◆ What the task requires ◆
Two lines below mark the span: the one containing "container is started with" and the one containing "App for call-center operator(not only).". Set down both, plus every line between, exactly as they stand, and nothing else.

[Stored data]
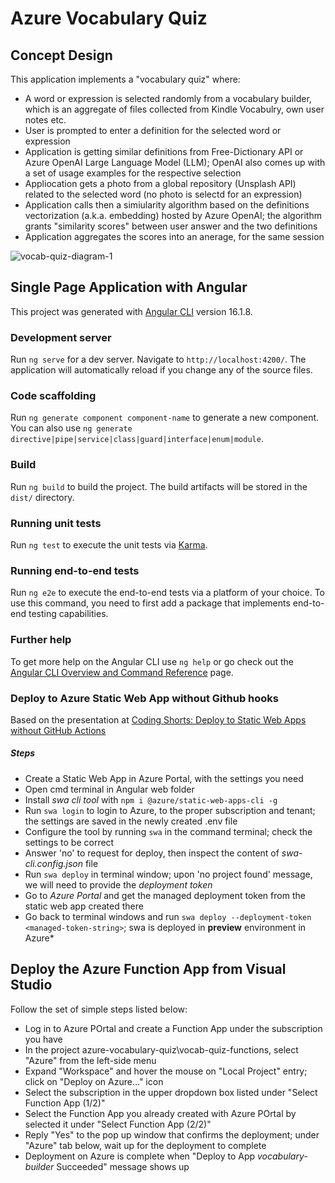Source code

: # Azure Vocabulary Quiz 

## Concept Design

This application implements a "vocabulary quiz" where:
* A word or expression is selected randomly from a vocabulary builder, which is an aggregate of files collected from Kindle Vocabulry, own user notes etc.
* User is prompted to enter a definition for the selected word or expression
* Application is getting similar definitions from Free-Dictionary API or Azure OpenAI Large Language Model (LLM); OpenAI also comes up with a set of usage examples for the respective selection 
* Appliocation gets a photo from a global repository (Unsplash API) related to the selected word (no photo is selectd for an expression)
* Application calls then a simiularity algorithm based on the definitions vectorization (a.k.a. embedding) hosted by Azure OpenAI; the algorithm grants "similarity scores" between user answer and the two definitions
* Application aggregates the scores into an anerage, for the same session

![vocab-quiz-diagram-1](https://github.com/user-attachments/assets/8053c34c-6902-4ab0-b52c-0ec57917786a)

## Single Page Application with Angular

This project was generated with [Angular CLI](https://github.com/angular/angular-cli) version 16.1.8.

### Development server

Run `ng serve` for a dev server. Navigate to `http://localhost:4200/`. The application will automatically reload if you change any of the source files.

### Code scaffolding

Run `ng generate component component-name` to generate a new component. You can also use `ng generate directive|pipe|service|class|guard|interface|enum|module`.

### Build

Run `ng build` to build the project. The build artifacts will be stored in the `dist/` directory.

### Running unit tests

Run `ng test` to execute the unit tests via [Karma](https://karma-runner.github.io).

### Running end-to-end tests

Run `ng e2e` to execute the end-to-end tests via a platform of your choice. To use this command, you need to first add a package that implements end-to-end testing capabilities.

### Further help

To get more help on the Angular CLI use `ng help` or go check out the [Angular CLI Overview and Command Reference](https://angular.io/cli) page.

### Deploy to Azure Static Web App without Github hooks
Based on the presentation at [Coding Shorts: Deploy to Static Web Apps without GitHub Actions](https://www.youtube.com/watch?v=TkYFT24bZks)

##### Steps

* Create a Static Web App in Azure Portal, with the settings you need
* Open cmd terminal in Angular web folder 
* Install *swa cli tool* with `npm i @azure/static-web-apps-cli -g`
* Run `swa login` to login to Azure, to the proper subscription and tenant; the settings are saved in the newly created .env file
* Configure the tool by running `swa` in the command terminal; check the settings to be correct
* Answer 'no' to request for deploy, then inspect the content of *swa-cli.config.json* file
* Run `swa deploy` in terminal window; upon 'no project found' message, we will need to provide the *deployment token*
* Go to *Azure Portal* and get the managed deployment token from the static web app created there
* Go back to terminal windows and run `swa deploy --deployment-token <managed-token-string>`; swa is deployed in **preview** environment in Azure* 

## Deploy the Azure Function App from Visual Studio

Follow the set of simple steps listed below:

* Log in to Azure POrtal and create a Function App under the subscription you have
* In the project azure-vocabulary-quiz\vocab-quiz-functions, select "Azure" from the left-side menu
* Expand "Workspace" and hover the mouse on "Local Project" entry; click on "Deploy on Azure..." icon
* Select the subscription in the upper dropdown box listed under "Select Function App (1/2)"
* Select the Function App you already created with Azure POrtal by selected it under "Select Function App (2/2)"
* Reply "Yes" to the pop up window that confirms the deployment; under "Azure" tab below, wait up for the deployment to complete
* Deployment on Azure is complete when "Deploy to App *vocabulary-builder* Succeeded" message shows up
* * *
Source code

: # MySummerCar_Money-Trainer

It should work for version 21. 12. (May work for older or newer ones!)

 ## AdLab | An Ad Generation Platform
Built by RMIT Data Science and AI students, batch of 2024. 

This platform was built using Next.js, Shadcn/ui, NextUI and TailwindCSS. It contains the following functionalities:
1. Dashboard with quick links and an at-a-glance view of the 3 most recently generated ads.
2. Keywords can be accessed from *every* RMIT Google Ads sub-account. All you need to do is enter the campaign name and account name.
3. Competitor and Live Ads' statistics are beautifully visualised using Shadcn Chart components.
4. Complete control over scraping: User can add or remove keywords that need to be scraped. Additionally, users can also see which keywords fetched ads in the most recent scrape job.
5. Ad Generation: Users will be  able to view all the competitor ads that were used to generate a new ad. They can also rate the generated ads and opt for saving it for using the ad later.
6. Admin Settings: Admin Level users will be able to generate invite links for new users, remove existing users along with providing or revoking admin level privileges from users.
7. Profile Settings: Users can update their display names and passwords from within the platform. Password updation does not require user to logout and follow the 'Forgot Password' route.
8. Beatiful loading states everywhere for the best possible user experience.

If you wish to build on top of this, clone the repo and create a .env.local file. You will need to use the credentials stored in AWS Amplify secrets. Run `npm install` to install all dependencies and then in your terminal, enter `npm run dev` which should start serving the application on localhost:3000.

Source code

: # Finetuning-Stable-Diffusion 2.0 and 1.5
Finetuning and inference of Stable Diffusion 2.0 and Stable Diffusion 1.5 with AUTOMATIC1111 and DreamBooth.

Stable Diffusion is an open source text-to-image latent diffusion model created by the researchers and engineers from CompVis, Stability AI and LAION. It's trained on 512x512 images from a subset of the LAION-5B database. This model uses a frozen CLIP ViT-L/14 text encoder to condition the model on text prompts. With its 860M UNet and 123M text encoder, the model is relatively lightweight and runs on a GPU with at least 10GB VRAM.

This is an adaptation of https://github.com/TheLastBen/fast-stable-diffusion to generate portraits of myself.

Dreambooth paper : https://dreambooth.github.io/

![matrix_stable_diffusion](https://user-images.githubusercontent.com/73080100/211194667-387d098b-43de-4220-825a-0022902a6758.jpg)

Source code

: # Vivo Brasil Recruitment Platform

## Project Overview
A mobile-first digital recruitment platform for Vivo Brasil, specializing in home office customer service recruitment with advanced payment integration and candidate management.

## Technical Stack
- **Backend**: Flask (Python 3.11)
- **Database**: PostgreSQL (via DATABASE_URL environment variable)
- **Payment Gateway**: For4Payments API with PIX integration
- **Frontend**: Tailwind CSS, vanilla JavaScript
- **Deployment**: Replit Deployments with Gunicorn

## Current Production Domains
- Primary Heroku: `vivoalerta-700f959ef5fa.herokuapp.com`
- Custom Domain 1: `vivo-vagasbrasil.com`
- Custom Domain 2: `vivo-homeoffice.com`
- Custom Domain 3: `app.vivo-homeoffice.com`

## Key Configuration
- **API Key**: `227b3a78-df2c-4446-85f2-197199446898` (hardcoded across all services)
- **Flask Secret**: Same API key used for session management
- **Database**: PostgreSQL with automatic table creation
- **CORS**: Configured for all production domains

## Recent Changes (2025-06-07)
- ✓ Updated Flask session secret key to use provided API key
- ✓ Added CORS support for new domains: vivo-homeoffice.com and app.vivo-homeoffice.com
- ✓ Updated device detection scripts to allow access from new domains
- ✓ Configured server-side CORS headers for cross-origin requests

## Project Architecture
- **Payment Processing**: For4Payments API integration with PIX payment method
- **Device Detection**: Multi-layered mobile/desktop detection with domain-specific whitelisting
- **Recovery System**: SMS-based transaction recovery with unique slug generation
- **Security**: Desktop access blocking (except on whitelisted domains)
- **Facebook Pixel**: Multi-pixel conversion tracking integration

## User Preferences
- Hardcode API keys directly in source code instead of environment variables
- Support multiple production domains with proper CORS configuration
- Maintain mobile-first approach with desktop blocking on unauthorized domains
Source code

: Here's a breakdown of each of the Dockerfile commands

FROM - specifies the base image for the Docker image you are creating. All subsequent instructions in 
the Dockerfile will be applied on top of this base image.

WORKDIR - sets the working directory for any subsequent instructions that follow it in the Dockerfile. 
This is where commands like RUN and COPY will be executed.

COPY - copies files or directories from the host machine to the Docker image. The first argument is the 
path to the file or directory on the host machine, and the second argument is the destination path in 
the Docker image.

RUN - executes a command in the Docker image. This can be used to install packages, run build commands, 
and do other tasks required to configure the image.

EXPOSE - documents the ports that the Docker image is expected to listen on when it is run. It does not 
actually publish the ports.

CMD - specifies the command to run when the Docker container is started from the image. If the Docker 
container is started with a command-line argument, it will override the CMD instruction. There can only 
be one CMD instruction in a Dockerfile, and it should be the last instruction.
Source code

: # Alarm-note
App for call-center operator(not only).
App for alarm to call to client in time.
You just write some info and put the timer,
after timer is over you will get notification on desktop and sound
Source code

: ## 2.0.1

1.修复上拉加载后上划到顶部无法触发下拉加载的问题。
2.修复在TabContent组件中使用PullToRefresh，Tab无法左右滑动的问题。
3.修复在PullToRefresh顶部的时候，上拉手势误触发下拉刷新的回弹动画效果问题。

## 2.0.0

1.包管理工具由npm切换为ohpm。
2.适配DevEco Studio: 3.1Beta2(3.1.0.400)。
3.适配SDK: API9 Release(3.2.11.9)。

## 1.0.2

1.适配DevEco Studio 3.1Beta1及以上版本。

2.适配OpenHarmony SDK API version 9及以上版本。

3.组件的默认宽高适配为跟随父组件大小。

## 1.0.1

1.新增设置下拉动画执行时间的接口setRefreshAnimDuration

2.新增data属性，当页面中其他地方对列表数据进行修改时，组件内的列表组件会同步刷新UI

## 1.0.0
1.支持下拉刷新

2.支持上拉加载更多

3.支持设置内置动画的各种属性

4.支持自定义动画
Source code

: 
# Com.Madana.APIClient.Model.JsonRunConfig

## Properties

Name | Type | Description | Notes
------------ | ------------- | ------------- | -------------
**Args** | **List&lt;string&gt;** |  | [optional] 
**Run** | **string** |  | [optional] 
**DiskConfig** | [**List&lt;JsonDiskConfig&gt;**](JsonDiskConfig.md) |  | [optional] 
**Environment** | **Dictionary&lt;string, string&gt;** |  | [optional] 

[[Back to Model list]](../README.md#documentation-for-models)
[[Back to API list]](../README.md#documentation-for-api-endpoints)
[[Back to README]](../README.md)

◆ The answer ◆
container is started with a command-line argument, it will override the CMD instruction. There can only 
be one CMD instruction in a Dockerfile, and it should be the last instruction.
Source code

: # Alarm-note
App for call-center operator(not only).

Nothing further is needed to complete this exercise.